Find each line of the entries with the string "opened", please, and copy it.

*** Opening DATASET EXTRACT ***

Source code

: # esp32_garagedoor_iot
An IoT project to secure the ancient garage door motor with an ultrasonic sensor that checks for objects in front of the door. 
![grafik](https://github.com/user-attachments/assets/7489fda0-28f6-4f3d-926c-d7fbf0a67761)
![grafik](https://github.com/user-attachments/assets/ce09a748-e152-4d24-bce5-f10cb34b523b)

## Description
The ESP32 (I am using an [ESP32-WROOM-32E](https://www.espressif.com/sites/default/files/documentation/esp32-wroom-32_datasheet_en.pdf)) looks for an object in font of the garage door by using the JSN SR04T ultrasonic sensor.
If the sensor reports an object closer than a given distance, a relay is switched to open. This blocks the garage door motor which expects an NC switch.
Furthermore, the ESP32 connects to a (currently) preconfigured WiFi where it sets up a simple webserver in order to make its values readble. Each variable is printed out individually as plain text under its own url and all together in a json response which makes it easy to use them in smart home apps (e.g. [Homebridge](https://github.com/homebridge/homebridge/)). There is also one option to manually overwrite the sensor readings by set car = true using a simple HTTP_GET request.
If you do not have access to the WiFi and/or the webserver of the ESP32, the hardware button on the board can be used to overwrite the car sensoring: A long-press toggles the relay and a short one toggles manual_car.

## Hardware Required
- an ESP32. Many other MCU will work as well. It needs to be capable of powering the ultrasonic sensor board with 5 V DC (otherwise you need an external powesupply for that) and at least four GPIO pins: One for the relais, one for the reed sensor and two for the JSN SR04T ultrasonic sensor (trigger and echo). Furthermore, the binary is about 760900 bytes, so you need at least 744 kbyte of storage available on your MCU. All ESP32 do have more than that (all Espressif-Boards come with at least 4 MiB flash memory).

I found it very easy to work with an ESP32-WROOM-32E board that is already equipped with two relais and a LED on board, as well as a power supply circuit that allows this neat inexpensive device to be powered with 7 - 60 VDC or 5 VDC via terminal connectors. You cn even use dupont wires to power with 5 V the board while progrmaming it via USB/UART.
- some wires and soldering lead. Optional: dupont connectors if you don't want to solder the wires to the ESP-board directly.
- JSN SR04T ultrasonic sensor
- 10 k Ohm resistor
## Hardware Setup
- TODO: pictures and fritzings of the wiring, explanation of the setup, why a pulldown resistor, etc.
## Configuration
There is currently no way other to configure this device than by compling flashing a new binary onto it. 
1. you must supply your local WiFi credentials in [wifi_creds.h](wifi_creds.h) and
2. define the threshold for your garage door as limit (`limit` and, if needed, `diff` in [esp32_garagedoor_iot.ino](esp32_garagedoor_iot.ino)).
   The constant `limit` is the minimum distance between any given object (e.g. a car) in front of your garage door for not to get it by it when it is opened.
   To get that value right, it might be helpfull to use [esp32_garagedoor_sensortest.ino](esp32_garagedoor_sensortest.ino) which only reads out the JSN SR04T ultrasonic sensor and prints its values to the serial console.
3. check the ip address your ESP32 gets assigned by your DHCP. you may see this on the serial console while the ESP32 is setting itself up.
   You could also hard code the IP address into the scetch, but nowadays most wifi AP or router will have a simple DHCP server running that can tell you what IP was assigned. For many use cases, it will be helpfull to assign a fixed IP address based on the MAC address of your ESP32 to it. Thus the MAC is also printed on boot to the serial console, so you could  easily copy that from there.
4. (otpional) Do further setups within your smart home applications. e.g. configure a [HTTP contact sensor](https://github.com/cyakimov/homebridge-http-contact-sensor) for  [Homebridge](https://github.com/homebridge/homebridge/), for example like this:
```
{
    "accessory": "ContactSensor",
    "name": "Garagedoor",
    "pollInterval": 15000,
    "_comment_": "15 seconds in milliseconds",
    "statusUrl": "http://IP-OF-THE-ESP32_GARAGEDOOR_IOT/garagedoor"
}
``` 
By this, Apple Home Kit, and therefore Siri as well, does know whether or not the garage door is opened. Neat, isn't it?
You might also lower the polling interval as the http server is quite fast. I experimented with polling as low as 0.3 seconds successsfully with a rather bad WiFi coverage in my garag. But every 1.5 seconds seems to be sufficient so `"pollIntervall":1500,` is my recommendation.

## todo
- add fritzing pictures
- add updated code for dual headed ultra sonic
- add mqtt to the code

*** Closing DATASET EXTRACT ***

- [SOLUTION TO THIS TASK]:
   The constant `limit` is the minimum distance between any given object (e.g. a car) in front of your garage door for not to get it by it when it is opened.
By this, Apple Home Kit, and therefore Siri as well, does know whether or not the garage door is opened. Neat, isn't it?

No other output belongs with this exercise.